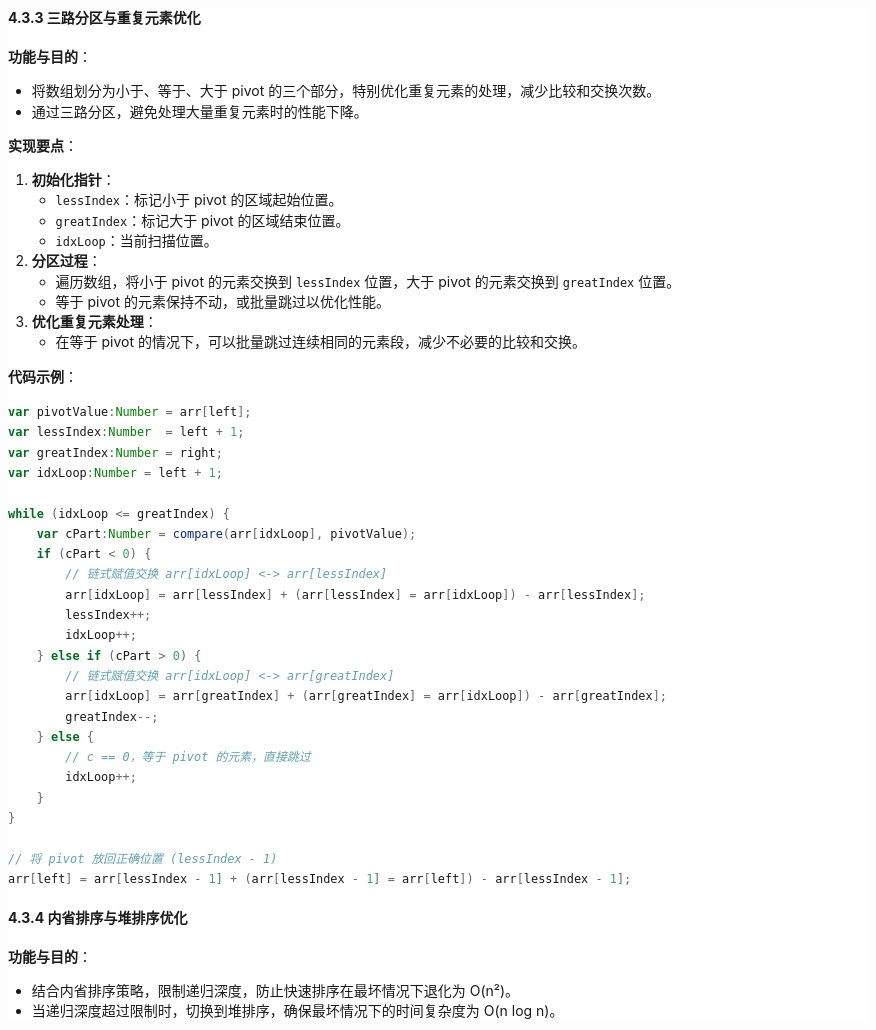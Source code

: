 #### **4.3.3 三路分区与重复元素优化**

**功能与目的**：

- 将数组划分为小于、等于、大于 pivot 的三个部分，特别优化重复元素的处理，减少比较和交换次数。
- 通过三路分区，避免处理大量重复元素时的性能下降。

**实现要点**：

1. **初始化指针**：
    - `lessIndex`：标记小于 pivot 的区域起始位置。
    - `greatIndex`：标记大于 pivot 的区域结束位置。
    - `idxLoop`：当前扫描位置。
2. **分区过程**：
    - 遍历数组，将小于 pivot 的元素交换到 `lessIndex` 位置，大于 pivot 的元素交换到 `greatIndex` 位置。
    - 等于 pivot 的元素保持不动，或批量跳过以优化性能。
3. **优化重复元素处理**：
    - 在等于 pivot 的情况下，可以批量跳过连续相同的元素段，减少不必要的比较和交换。

**代码示例**：

```actionscript
var pivotValue:Number = arr[left];
var lessIndex:Number  = left + 1;
var greatIndex:Number = right;
var idxLoop:Number = left + 1;

while (idxLoop <= greatIndex) {
    var cPart:Number = compare(arr[idxLoop], pivotValue);
    if (cPart < 0) {
        // 链式赋值交换 arr[idxLoop] <-> arr[lessIndex]
        arr[idxLoop] = arr[lessIndex] + (arr[lessIndex] = arr[idxLoop]) - arr[lessIndex];
        lessIndex++;
        idxLoop++;
    } else if (cPart > 0) {
        // 链式赋值交换 arr[idxLoop] <-> arr[greatIndex]
        arr[idxLoop] = arr[greatIndex] + (arr[greatIndex] = arr[idxLoop]) - arr[greatIndex];
        greatIndex--;
    } else {
        // c == 0，等于 pivot 的元素，直接跳过
        idxLoop++;
    }
}

// 将 pivot 放回正确位置 (lessIndex - 1)
arr[left] = arr[lessIndex - 1] + (arr[lessIndex - 1] = arr[left]) - arr[lessIndex - 1];
```

#### **4.3.4 内省排序与堆排序优化**

**功能与目的**：

- 结合内省排序策略，限制递归深度，防止快速排序在最坏情况下退化为 O(n²)。
- 当递归深度超过限制时，切换到堆排序，确保最坏情况下的时间复杂度为 O(n log n)。
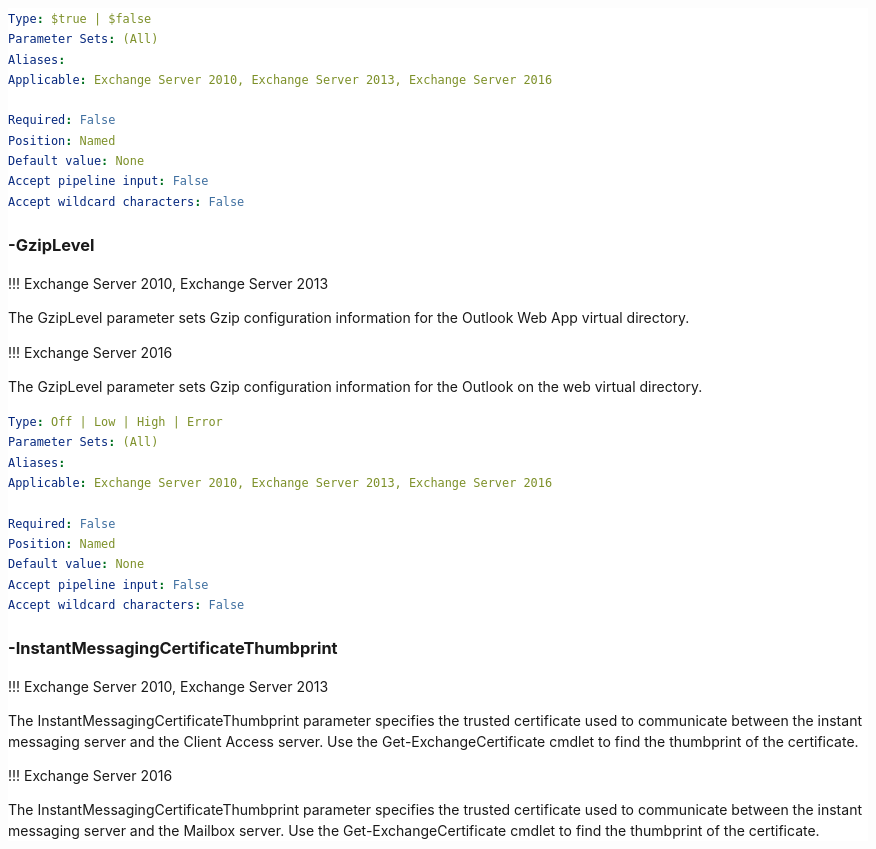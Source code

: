

```yaml
Type: $true | $false
Parameter Sets: (All)
Aliases:
Applicable: Exchange Server 2010, Exchange Server 2013, Exchange Server 2016

Required: False
Position: Named
Default value: None
Accept pipeline input: False
Accept wildcard characters: False
```

### -GzipLevel
!!! Exchange Server 2010, Exchange Server 2013

The GzipLevel parameter sets Gzip configuration information for the Outlook Web App virtual directory.



!!! Exchange Server 2016

The GzipLevel parameter sets Gzip configuration information for the Outlook on the web virtual directory.



```yaml
Type: Off | Low | High | Error
Parameter Sets: (All)
Aliases:
Applicable: Exchange Server 2010, Exchange Server 2013, Exchange Server 2016

Required: False
Position: Named
Default value: None
Accept pipeline input: False
Accept wildcard characters: False
```

### -InstantMessagingCertificateThumbprint
!!! Exchange Server 2010, Exchange Server 2013

The InstantMessagingCertificateThumbprint parameter specifies the trusted certificate used to communicate between the instant messaging server and the Client Access server. Use the Get-ExchangeCertificate cmdlet to find the thumbprint of the certificate.



!!! Exchange Server 2016

The InstantMessagingCertificateThumbprint parameter specifies the trusted certificate used to communicate between the instant messaging server and the Mailbox server. Use the Get-ExchangeCertificate cmdlet to find the thumbprint of the certificate.


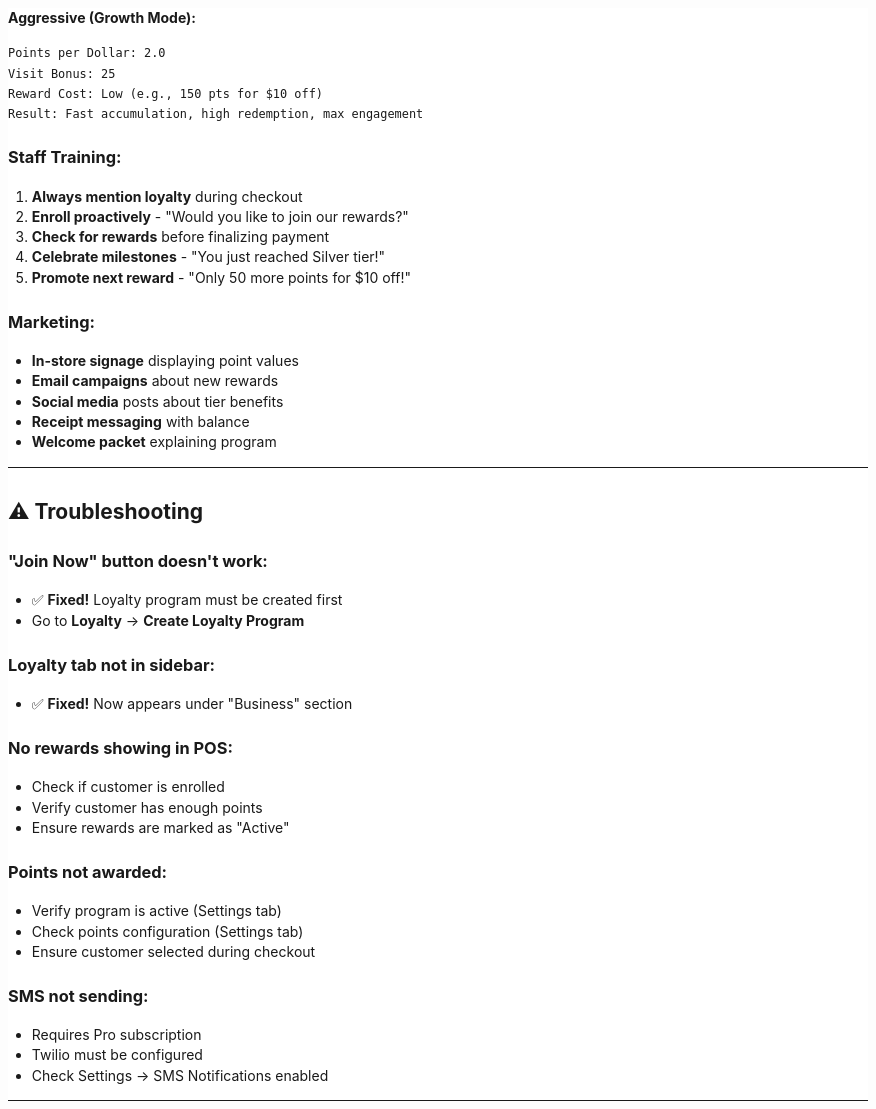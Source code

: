 **Aggressive (Growth Mode):**
```
Points per Dollar: 2.0
Visit Bonus: 25
Reward Cost: Low (e.g., 150 pts for $10 off)
Result: Fast accumulation, high redemption, max engagement
```

### Staff Training:

1. **Always mention loyalty** during checkout
2. **Enroll proactively** - "Would you like to join our rewards?"
3. **Check for rewards** before finalizing payment
4. **Celebrate milestones** - "You just reached Silver tier!"
5. **Promote next reward** - "Only 50 more points for $10 off!"

### Marketing:

- **In-store signage** displaying point values
- **Email campaigns** about new rewards
- **Social media** posts about tier benefits
- **Receipt messaging** with balance
- **Welcome packet** explaining program

---

## ⚠️ Troubleshooting

### "Join Now" button doesn't work:
- ✅ **Fixed!** Loyalty program must be created first
- Go to **Loyalty** → **Create Loyalty Program**

### Loyalty tab not in sidebar:
- ✅ **Fixed!** Now appears under "Business" section

### No rewards showing in POS:
- Check if customer is enrolled
- Verify customer has enough points
- Ensure rewards are marked as "Active"

### Points not awarded:
- Verify program is active (Settings tab)
- Check points configuration (Settings tab)
- Ensure customer selected during checkout

### SMS not sending:
- Requires Pro subscription
- Twilio must be configured
- Check Settings → SMS Notifications enabled

---

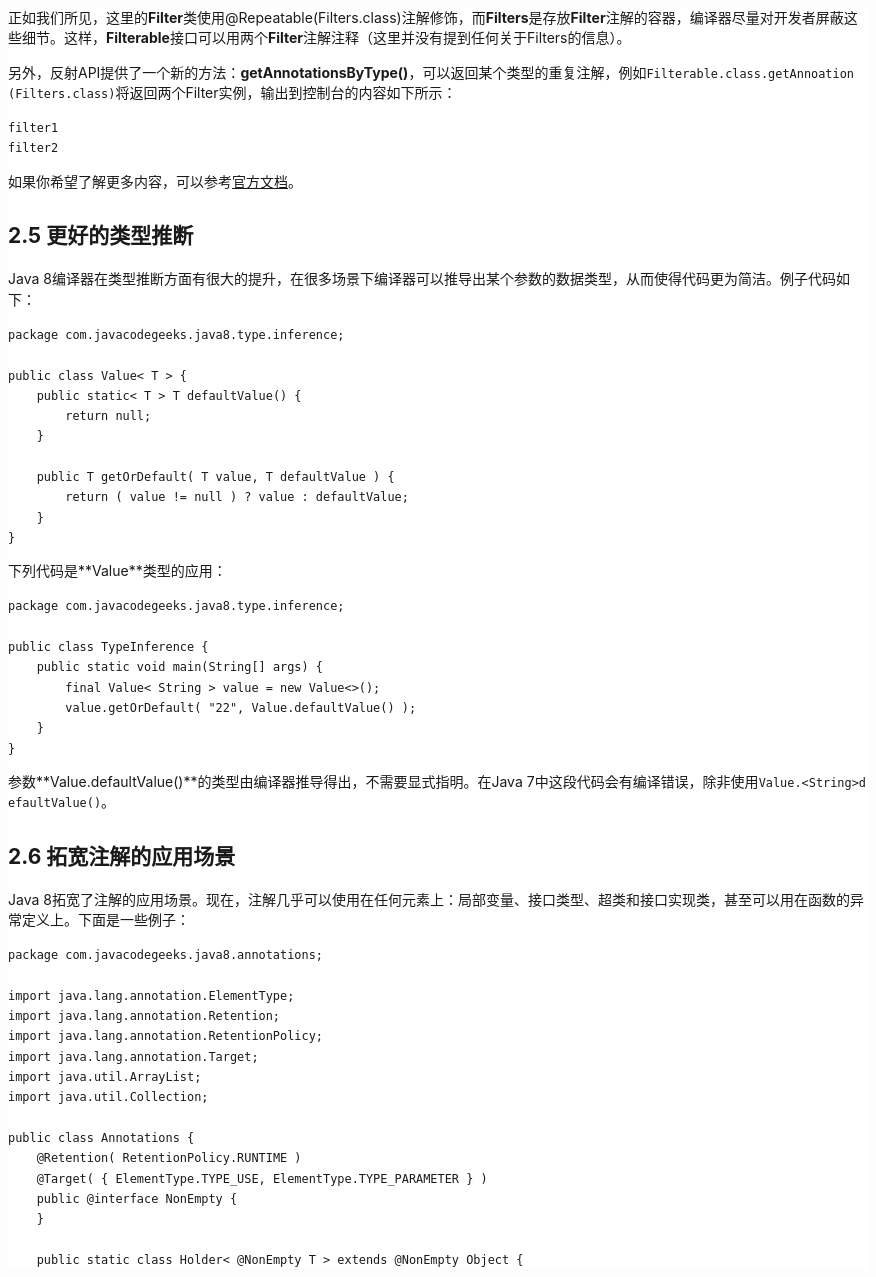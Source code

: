 正如我们所见，这里的**Filter**类使用@Repeatable(Filters.class)注解修饰，而**Filters**是存放**Filter**注解的容器，编译器尽量对开发者屏蔽这些细节。这样，**Filterable**接口可以用两个**Filter**注解注释（这里并没有提到任何关于Filters的信息）。

另外，反射API提供了一个新的方法：**getAnnotationsByType()**，可以返回某个类型的重复注解，例如`Filterable.class.getAnnoation(Filters.class)`将返回两个Filter实例，输出到控制台的内容如下所示：

```
filter1
filter2
```

如果你希望了解更多内容，可以参考[官方文档](http://docs.oracle.com/javase/tutorial/java/annotations/repeating.html)。

## 2.5 更好的类型推断

Java 8编译器在类型推断方面有很大的提升，在很多场景下编译器可以推导出某个参数的数据类型，从而使得代码更为简洁。例子代码如下：

```
package com.javacodegeeks.java8.type.inference;

public class Value< T > {
    public static< T > T defaultValue() { 
        return null; 
    }

    public T getOrDefault( T value, T defaultValue ) {
        return ( value != null ) ? value : defaultValue;
    }
}
```

下列代码是**Value<String>**类型的应用：

```
package com.javacodegeeks.java8.type.inference;

public class TypeInference {
    public static void main(String[] args) {
        final Value< String > value = new Value<>();
        value.getOrDefault( "22", Value.defaultValue() );
    }
}
```

参数**Value.defaultValue()**的类型由编译器推导得出，不需要显式指明。在Java 7中这段代码会有编译错误，除非使用`Value.<String>defaultValue()`。

## 2.6 拓宽注解的应用场景

Java 8拓宽了注解的应用场景。现在，注解几乎可以使用在任何元素上：局部变量、接口类型、超类和接口实现类，甚至可以用在函数的异常定义上。下面是一些例子：

```
package com.javacodegeeks.java8.annotations;

import java.lang.annotation.ElementType;
import java.lang.annotation.Retention;
import java.lang.annotation.RetentionPolicy;
import java.lang.annotation.Target;
import java.util.ArrayList;
import java.util.Collection;

public class Annotations {
    @Retention( RetentionPolicy.RUNTIME )
    @Target( { ElementType.TYPE_USE, ElementType.TYPE_PARAMETER } )
    public @interface NonEmpty {        
    }

    public static class Holder< @NonEmpty T > extends @NonEmpty Object {
```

§ **Problem to solve**
Exact copy, no pictures: write out all the records above.

§ **Reply to the task**
Source code

: #### **4.3.3 三路分区与重复元素优化**

**功能与目的**：

- 将数组划分为小于、等于、大于 pivot 的三个部分，特别优化重复元素的处理，减少比较和交换次数。
- 通过三路分区，避免处理大量重复元素时的性能下降。

**实现要点**：

1. **初始化指针**：
    - `lessIndex`：标记小于 pivot 的区域起始位置。
    - `greatIndex`：标记大于 pivot 的区域结束位置。
    - `idxLoop`：当前扫描位置。
2. **分区过程**：
    - 遍历数组，将小于 pivot 的元素交换到 `lessIndex` 位置，大于 pivot 的元素交换到 `greatIndex` 位置。
    - 等于 pivot 的元素保持不动，或批量跳过以优化性能。
3. **优化重复元素处理**：
    - 在等于 pivot 的情况下，可以批量跳过连续相同的元素段，减少不必要的比较和交换。

**代码示例**：

```actionscript
var pivotValue:Number = arr[left];
var lessIndex:Number  = left + 1;
var greatIndex:Number = right;
var idxLoop:Number = left + 1;

while (idxLoop <= greatIndex) {
    var cPart:Number = compare(arr[idxLoop], pivotValue);
    if (cPart < 0) {
        // 链式赋值交换 arr[idxLoop] <-> arr[lessIndex]
        arr[idxLoop] = arr[lessIndex] + (arr[lessIndex] = arr[idxLoop]) - arr[lessIndex];
        lessIndex++;
        idxLoop++;
    } else if (cPart > 0) {
        // 链式赋值交换 arr[idxLoop] <-> arr[greatIndex]
        arr[idxLoop] = arr[greatIndex] + (arr[greatIndex] = arr[idxLoop]) - arr[greatIndex];
        greatIndex--;
    } else {
        // c == 0，等于 pivot 的元素，直接跳过
        idxLoop++;
    }
}

// 将 pivot 放回正确位置 (lessIndex - 1)
arr[left] = arr[lessIndex - 1] + (arr[lessIndex - 1] = arr[left]) - arr[lessIndex - 1];
```

#### **4.3.4 内省排序与堆排序优化**

**功能与目的**：

- 结合内省排序策略，限制递归深度，防止快速排序在最坏情况下退化为 O(n²)。
- 当递归深度超过限制时，切换到堆排序，确保最坏情况下的时间复杂度为 O(n log n)。
Source code

:

```yaml
Type: $true | $false
Parameter Sets: (All)
Aliases:
Applicable: Exchange Server 2010, Exchange Server 2013, Exchange Server 2016

Required: False
Position: Named
Default value: None
Accept pipeline input: False
Accept wildcard characters: False
```

### -GzipLevel
!!! Exchange Server 2010, Exchange Server 2013

The GzipLevel parameter sets Gzip configuration information for the Outlook Web App virtual directory.



!!! Exchange Server 2016

The GzipLevel parameter sets Gzip configuration information for the Outlook on the web virtual directory.



```yaml
Type: Off | Low | High | Error
Parameter Sets: (All)
Aliases:
Applicable: Exchange Server 2010, Exchange Server 2013, Exchange Server 2016

Required: False
Position: Named
Default value: None
Accept pipeline input: False
Accept wildcard characters: False
```

### -InstantMessagingCertificateThumbprint
!!! Exchange Server 2010, Exchange Server 2013

The InstantMessagingCertificateThumbprint parameter specifies the trusted certificate used to communicate between the instant messaging server and the Client Access server. Use the Get-ExchangeCertificate cmdlet to find the thumbprint of the certificate.



!!! Exchange Server 2016

The InstantMessagingCertificateThumbprint parameter specifies the trusted certificate used to communicate between the instant messaging server and the Mailbox server. Use the Get-ExchangeCertificate cmdlet to find the thumbprint of the certificate.


Source code

: **Aggressive (Growth Mode):**
```
Points per Dollar: 2.0
Visit Bonus: 25
Reward Cost: Low (e.g., 150 pts for $10 off)
Result: Fast accumulation, high redemption, max engagement
```

### Staff Training:

1. **Always mention loyalty** during checkout
2. **Enroll proactively** - "Would you like to join our rewards?"
3. **Check for rewards** before finalizing payment
4. **Celebrate milestones** - "You just reached Silver tier!"
5. **Promote next reward** - "Only 50 more points for $10 off!"

### Marketing:

- **In-store signage** displaying point values
- **Email campaigns** about new rewards
- **Social media** posts about tier benefits
- **Receipt messaging** with balance
- **Welcome packet** explaining program

---

## ⚠️ Troubleshooting

### "Join Now" button doesn't work:
- ✅ **Fixed!** Loyalty program must be created first
- Go to **Loyalty** → **Create Loyalty Program**

### Loyalty tab not in sidebar:
- ✅ **Fixed!** Now appears under "Business" section

### No rewards showing in POS:
- Check if customer is enrolled
- Verify customer has enough points
- Ensure rewards are marked as "Active"

### Points not awarded:
- Verify program is active (Settings tab)
- Check points configuration (Settings tab)
- Ensure customer selected during checkout

### SMS not sending:
- Requires Pro subscription
- Twilio must be configured
- Check Settings → SMS Notifications enabled

---

Source code

: 正如我们所见，这里的**Filter**类使用@Repeatable(Filters.class)注解修饰，而**Filters**是存放**Filter**注解的容器，编译器尽量对开发者屏蔽这些细节。这样，**Filterable**接口可以用两个**Filter**注解注释（这里并没有提到任何关于Filters的信息）。

另外，反射API提供了一个新的方法：**getAnnotationsByType()**，可以返回某个类型的重复注解，例如`Filterable.class.getAnnoation(Filters.class)`将返回两个Filter实例，输出到控制台的内容如下所示：

```
filter1
filter2
```

如果你希望了解更多内容，可以参考[官方文档](http://docs.oracle.com/javase/tutorial/java/annotations/repeating.html)。

## 2.5 更好的类型推断

Java 8编译器在类型推断方面有很大的提升，在很多场景下编译器可以推导出某个参数的数据类型，从而使得代码更为简洁。例子代码如下：

```
package com.javacodegeeks.java8.type.inference;

public class Value< T > {
    public static< T > T defaultValue() { 
        return null; 
    }

    public T getOrDefault( T value, T defaultValue ) {
        return ( value != null ) ? value : defaultValue;
    }
}
```

下列代码是**Value<String>**类型的应用：

```
package com.javacodegeeks.java8.type.inference;

public class TypeInference {
    public static void main(String[] args) {
        final Value< String > value = new Value<>();
        value.getOrDefault( "22", Value.defaultValue() );
    }
}
```

参数**Value.defaultValue()**的类型由编译器推导得出，不需要显式指明。在Java 7中这段代码会有编译错误，除非使用`Value.<String>defaultValue()`。

## 2.6 拓宽注解的应用场景

Java 8拓宽了注解的应用场景。现在，注解几乎可以使用在任何元素上：局部变量、接口类型、超类和接口实现类，甚至可以用在函数的异常定义上。下面是一些例子：

```
package com.javacodegeeks.java8.annotations;

import java.lang.annotation.ElementType;
import java.lang.annotation.Retention;
import java.lang.annotation.RetentionPolicy;
import java.lang.annotation.Target;
import java.util.ArrayList;
import java.util.Collection;

public class Annotations {
    @Retention( RetentionPolicy.RUNTIME )
    @Target( { ElementType.TYPE_USE, ElementType.TYPE_PARAMETER } )
    public @interface NonEmpty {        
    }

    public static class Holder< @NonEmpty T > extends @NonEmpty Object {
```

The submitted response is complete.